医療安全をマスターしていない医師は医療を行ってはいけない
医療安全の考え方というのは、経験が多かろうが少なかろうが、医師にとっては“憲法”のようなものです。すべて条文が記されていて、それにのっとって実行すればいい。そこに書かれている通りに従えば、少なくとも「患者さんの命を守る」という大原則を順守することができるのです。法律家は憲法を知らなければ仕事になりません。医師は技術や経験に加えて医療安全をマスターしていなければ医療を実行してはいけないのです。
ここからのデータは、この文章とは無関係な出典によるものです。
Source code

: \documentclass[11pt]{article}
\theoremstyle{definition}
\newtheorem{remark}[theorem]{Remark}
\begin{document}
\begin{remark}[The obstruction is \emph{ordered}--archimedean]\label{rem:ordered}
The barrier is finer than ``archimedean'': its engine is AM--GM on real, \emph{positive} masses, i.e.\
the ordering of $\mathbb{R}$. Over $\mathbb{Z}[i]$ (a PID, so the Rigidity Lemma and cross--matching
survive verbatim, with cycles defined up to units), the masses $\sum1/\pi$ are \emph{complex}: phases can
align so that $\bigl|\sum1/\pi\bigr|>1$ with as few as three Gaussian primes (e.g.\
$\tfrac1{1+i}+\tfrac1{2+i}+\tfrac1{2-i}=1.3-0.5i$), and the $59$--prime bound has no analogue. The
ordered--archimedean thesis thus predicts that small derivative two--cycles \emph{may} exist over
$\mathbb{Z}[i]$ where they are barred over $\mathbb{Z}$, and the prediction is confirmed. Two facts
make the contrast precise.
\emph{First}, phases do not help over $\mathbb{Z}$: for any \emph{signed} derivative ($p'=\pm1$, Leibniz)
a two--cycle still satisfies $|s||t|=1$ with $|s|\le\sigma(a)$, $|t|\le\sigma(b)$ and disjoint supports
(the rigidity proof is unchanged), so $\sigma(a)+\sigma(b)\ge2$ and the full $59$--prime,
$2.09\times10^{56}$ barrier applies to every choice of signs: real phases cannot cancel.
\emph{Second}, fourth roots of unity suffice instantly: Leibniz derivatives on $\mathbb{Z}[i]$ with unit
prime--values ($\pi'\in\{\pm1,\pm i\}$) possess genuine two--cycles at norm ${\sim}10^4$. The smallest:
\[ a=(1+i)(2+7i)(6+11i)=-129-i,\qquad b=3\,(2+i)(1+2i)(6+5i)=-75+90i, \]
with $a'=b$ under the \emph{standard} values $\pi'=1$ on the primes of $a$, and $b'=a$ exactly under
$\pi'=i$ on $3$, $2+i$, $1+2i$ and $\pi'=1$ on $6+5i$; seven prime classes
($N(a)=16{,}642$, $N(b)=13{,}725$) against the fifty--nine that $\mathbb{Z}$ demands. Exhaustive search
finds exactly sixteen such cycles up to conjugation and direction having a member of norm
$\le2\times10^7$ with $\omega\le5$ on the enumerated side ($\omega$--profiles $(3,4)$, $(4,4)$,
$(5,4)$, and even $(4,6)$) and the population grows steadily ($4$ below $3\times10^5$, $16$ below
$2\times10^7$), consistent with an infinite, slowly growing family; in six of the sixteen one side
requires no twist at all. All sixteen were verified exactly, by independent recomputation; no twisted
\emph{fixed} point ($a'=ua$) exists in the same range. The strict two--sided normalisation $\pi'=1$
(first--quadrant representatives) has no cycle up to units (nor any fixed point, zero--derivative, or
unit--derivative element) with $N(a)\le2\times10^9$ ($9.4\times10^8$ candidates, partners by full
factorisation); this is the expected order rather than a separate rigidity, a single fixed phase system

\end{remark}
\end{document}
「こんな手術は先生しかできませんから、どうしてもお願いしたい」などと持ち上げられ、医療安全を蔑ろにしたむちゃな手術を行って患者さんを死なせてしまうくらいなら、患者さんから「なんで希望する手術をしてくれないのか」などと文句を言われるほうがいい。私がまだ若かった頃、同じようなケースがまったくなかったとはいえませんが、医師が自分は特別だと勘違いして、医療安全を軽視した治療を繰り返せば、それだけ医療事故を起こすリスクは高くなります。
医師の資格があるから多少の危険性があっても高度な医療を行うことが認められている、と主張する医師がいますが、まったく自分勝手な考え方です。高度な医療を展開する前にあらゆる危険性を低減させる手続きを行わなければ、侵襲的な外科治療を行ってはいけないのです。